Said I: “The regular soldiers? Then there were other combatants against the people?”
“Yes,” said he, “we shall come to that presently.”
“Certainly,” I said, “you had better go on straight with your story. I see that time is wearing.”
Said Hammond: “The Government lost no time in coming to terms with the Committee of Public Safety; for indeed they could think of nothing else than the danger of the moment. They sent a duly accredited envoy to treat with these men, who somehow had obtained dominion over people’s minds, while the formal rulers had no hold except over their bodies. There is no need at present to go into the details of the truce (for such it was) between these high contracting parties, the Government of the empire of Great Britain and a handful of working-men (as they were called in scorn in those days), amongst whom, indeed, were some very capable and ‘square-headed’ persons, though, as aforesaid, the abler men were not then the recognised leaders. The upshot of it was that all the definite claims of the people had to be granted. We can now see that most of these claims were of themselves not worth either demanding or resisting; but they were looked on at that time as most important, and they were at least tokens of revolt against the miserable system of life which was then beginning to tumble to pieces. One claim, however, was of the utmost immediate importance, and this the Government tried hard to evade; but as they were not dealing with fools, they had to yield at last. This was the claim of recognition and formal status for the Committee of Public Safety, and all the associations which it fostered under its wing. This it is clear meant two things: first, amnesty for ‘the rebels,’ great and small, who, without a distinct act of civil war, could no longer be attacked; and next, a continuance of the organised revolution. Only one point the Government could gain, and that was a name. The dreadful revolutionary title was dropped, and the body, with its branches, acted under the respectable name of the ‘Board of Conciliation and its local offices.’ Carrying this name, it became the leader of the people in the civil war which soon followed.”
“O,” said I, somewhat startled, “so the civil war went on, in spite of all that had happened?”

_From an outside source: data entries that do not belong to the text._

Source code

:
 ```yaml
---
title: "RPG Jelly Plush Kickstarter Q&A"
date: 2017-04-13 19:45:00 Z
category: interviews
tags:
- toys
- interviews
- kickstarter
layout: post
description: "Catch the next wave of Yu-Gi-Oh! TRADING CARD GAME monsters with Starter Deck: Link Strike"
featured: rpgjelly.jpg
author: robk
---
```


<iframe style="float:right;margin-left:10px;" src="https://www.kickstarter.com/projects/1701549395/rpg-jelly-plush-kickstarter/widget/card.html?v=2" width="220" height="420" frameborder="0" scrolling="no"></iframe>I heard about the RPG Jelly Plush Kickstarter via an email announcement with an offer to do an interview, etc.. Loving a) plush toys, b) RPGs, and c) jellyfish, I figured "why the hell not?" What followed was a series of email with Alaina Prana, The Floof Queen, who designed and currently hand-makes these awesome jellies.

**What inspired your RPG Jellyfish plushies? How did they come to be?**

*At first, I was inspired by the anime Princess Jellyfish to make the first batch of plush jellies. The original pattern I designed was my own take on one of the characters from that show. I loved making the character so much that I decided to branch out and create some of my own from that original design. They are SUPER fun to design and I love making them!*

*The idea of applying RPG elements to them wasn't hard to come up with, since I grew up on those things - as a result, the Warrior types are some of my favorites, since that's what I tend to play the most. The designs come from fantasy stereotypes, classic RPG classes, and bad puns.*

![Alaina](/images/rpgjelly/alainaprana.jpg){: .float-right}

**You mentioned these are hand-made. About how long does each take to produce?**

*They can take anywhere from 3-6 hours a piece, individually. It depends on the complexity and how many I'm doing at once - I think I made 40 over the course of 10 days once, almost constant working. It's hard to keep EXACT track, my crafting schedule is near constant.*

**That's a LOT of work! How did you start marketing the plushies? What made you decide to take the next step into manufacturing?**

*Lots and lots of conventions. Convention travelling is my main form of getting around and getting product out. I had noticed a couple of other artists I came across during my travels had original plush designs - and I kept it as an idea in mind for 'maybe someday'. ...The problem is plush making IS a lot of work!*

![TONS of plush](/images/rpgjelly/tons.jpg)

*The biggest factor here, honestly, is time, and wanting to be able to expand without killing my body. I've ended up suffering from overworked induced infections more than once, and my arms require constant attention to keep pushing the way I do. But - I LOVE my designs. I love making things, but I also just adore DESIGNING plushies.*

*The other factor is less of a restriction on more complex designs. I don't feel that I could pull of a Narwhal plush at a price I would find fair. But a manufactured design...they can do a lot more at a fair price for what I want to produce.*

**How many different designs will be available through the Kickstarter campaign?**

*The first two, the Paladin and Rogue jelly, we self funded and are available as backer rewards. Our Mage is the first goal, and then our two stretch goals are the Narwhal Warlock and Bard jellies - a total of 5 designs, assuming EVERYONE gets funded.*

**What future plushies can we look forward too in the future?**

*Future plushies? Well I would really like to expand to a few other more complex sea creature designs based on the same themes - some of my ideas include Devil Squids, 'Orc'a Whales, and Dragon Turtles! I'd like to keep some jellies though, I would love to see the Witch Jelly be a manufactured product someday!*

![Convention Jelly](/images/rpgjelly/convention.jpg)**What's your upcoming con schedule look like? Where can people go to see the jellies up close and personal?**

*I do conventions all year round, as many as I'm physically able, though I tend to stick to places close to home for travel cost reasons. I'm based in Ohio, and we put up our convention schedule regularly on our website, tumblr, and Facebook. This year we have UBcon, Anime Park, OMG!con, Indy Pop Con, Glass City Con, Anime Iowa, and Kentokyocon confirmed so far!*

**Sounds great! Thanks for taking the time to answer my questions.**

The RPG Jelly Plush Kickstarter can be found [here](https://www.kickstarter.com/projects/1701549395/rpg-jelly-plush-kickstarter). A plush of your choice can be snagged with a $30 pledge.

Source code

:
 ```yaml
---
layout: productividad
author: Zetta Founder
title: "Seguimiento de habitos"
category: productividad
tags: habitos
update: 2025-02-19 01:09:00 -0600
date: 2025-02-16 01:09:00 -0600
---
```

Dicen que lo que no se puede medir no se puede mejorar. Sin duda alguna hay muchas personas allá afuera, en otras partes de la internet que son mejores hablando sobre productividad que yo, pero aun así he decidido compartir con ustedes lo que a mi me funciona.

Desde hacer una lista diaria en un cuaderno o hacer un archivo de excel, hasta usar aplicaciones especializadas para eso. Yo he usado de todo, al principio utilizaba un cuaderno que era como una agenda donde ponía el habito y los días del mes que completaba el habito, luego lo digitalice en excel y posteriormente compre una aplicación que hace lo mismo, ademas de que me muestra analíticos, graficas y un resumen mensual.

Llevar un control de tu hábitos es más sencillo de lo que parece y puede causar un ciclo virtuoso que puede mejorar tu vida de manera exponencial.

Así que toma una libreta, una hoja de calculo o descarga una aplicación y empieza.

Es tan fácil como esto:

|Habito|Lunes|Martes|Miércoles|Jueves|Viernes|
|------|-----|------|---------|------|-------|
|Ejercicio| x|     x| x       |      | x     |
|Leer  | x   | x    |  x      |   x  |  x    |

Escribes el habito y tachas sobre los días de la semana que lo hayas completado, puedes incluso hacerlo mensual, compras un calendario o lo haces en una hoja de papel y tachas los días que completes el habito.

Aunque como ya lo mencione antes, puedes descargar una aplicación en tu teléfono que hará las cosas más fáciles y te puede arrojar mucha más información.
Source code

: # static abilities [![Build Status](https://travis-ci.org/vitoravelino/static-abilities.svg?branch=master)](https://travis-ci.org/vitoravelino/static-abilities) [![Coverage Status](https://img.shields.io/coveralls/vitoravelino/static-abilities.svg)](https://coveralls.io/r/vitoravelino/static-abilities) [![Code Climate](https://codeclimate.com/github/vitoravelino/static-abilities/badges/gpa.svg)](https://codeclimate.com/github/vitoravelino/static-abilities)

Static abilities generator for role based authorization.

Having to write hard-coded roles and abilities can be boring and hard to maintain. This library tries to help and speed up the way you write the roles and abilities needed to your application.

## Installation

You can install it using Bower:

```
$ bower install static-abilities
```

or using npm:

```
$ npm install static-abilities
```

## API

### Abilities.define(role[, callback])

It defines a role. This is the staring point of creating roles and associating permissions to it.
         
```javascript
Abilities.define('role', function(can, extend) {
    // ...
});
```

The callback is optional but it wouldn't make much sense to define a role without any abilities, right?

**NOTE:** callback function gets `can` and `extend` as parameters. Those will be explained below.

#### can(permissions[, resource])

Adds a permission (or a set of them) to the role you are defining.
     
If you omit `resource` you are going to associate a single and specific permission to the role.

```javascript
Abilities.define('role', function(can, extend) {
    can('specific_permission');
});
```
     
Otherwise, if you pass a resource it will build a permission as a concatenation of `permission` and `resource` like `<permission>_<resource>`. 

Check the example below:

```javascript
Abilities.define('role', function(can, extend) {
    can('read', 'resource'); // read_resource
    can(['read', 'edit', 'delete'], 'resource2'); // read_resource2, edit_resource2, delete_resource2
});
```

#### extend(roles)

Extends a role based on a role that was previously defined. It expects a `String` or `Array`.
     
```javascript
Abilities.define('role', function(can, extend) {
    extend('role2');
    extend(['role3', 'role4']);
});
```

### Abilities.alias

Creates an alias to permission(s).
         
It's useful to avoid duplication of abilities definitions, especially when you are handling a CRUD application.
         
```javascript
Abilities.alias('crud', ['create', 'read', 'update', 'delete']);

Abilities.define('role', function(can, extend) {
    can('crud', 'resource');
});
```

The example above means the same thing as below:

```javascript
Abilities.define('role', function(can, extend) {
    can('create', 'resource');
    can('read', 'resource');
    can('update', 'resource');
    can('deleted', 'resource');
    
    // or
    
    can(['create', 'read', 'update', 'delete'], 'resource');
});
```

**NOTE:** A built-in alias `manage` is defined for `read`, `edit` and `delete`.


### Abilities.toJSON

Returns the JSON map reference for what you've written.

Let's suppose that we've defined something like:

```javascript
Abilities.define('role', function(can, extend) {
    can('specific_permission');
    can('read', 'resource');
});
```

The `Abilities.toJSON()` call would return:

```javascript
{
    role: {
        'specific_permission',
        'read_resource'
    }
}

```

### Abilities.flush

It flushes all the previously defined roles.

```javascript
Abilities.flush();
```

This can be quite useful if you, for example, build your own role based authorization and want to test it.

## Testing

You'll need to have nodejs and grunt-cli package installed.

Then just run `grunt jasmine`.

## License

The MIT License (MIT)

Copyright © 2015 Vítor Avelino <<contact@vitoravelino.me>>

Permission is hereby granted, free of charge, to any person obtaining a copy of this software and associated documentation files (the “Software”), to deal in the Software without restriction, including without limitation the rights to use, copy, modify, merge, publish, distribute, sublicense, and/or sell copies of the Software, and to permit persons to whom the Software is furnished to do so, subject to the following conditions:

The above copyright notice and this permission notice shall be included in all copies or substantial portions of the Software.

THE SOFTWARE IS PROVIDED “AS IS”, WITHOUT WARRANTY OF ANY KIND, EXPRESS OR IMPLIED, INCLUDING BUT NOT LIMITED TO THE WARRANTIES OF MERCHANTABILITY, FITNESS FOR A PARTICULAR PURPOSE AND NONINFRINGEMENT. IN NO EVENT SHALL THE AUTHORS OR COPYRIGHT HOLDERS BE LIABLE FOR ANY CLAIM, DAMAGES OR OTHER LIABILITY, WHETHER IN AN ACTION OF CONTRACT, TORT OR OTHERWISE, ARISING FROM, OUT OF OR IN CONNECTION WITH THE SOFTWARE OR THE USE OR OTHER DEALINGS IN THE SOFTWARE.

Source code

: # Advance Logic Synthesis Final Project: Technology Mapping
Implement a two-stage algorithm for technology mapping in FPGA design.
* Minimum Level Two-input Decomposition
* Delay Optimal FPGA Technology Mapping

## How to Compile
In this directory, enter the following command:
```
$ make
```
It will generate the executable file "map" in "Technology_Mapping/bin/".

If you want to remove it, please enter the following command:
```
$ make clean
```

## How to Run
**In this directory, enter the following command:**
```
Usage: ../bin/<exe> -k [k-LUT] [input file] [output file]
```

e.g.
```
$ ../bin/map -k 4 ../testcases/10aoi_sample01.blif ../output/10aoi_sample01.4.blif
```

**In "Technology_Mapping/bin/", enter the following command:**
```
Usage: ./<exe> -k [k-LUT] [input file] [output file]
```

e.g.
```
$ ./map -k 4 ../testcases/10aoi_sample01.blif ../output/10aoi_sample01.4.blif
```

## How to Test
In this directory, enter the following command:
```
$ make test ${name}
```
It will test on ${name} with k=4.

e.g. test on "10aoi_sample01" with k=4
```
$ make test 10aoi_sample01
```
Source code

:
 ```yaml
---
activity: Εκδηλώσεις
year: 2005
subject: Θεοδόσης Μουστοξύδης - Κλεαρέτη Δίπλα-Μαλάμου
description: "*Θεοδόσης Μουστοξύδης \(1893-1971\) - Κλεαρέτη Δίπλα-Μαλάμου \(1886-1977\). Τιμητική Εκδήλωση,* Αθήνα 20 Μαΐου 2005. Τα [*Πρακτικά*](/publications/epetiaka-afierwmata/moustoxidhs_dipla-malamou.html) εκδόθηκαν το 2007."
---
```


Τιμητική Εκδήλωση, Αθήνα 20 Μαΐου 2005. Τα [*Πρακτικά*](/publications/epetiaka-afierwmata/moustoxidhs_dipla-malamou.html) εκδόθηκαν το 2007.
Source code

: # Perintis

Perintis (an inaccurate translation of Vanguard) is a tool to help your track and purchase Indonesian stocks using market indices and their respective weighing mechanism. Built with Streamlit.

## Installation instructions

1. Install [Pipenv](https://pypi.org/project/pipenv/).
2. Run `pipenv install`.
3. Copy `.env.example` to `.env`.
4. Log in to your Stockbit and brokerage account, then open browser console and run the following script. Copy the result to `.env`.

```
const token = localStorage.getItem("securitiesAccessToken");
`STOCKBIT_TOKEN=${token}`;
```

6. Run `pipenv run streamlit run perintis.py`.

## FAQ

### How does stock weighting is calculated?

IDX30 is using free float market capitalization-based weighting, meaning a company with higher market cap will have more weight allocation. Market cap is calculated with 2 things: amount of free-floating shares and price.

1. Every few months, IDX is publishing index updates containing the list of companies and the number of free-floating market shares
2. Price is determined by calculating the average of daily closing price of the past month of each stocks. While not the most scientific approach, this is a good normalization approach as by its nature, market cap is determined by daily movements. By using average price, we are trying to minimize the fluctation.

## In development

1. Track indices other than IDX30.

“So it was,” said he. “In fact, it was this very legal recognition which made the civil war possible in the ordinary sense of war; it took the struggle out of the element of mere massacres on one side, and endurance plus strikes on the other.”
“And can you tell me in what kind of way the war was carried on?” said I.
“Yes” he said; “we have records and to spare of all that; and the essence of them I can give you in a few words. As I told you, the rank and file of the army was not to be trusted by the reactionists; but the officers generally were prepared for anything, for they were mostly the very stupidest men in the country. Whatever the Government might do, a great part of the upper and middle classes were determined to set on foot a counter revolution; for the Communism which now loomed ahead seemed quite unendurable to them. Bands of young men, like the marauders in the great strike of whom I told you just now, armed themselves and drilled, and began on any opportunity or pretence to skirmish with the people in the streets. The Government neither helped them nor put them down, but stood by, hoping that something might come of it. These ‘Friends of Order,’ as they were called, had some successes at first, and grew bolder; they got many officers of the regular army to help them, and by their means laid hold of munitions of war of all kinds. One part of their tactics consisted in their guarding and even garrisoning the big factories of the period: they held at one time, for instance, the whole of that place called Manchester which I spoke of just now. A sort of irregular war was carried on with varied success all over the country; and at last the Government, which at first pretended to ignore the struggle, or treat it as mere rioting, definitely declared for ‘the Friends of Order,’ and joined to their bands whatsoever of the regular army they could get together, and made a desperate effort to overwhelm ‘the rebels,’ as they were now once more called, and as indeed they called themselves.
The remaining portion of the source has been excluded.